Material provided START

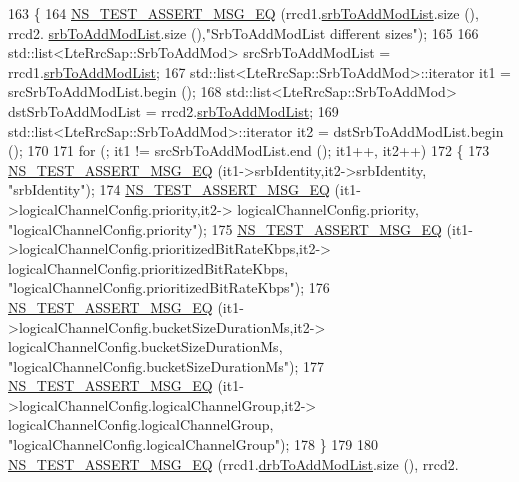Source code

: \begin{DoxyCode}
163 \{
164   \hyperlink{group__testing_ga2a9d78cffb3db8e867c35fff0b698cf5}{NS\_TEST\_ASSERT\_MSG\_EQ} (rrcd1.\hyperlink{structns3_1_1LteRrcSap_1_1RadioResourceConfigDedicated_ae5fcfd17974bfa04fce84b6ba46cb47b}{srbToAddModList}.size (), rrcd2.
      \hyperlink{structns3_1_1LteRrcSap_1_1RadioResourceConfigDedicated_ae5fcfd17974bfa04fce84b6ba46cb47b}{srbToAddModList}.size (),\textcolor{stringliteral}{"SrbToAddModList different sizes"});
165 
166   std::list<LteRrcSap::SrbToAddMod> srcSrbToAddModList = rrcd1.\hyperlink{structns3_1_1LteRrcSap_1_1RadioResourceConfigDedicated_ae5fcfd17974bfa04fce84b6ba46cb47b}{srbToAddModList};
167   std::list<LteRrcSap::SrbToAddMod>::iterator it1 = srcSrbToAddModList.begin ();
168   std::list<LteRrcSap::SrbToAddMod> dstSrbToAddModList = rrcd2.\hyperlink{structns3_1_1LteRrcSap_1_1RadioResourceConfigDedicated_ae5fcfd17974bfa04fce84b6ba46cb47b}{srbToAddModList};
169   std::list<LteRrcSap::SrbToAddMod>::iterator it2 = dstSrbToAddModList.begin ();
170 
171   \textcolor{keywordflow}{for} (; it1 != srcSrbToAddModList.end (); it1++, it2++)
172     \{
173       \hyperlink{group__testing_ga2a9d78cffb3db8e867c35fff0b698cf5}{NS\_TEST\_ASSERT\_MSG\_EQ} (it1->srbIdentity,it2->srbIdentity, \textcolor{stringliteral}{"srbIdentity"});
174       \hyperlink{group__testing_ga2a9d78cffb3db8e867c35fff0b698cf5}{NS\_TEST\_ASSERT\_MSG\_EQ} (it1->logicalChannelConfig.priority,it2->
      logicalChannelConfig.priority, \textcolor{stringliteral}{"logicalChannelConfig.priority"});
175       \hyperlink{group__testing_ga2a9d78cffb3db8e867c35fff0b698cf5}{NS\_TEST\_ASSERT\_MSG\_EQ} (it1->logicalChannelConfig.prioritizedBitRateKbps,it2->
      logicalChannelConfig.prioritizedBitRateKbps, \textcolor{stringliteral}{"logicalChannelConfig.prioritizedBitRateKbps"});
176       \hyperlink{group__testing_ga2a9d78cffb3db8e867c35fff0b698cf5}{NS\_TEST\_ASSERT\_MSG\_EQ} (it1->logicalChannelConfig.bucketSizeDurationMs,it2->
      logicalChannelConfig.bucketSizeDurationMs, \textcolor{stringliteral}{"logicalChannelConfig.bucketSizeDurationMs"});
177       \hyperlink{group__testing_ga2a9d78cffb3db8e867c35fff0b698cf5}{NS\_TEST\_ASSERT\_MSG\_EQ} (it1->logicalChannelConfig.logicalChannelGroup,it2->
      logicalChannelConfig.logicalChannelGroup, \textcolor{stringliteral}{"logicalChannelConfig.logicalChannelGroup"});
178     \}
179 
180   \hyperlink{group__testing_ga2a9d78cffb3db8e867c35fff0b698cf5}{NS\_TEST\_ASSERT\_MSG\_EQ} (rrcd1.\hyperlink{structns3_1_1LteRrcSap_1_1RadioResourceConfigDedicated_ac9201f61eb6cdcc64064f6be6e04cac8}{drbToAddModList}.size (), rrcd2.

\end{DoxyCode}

Material provided END

Search the data for "begin". Copy every matching line.

: \begin{DoxyCode}
167   std::list<LteRrcSap::SrbToAddMod>::iterator it1 = srcSrbToAddModList.begin ();
169   std::list<LteRrcSap::SrbToAddMod>::iterator it2 = dstSrbToAddModList.begin ();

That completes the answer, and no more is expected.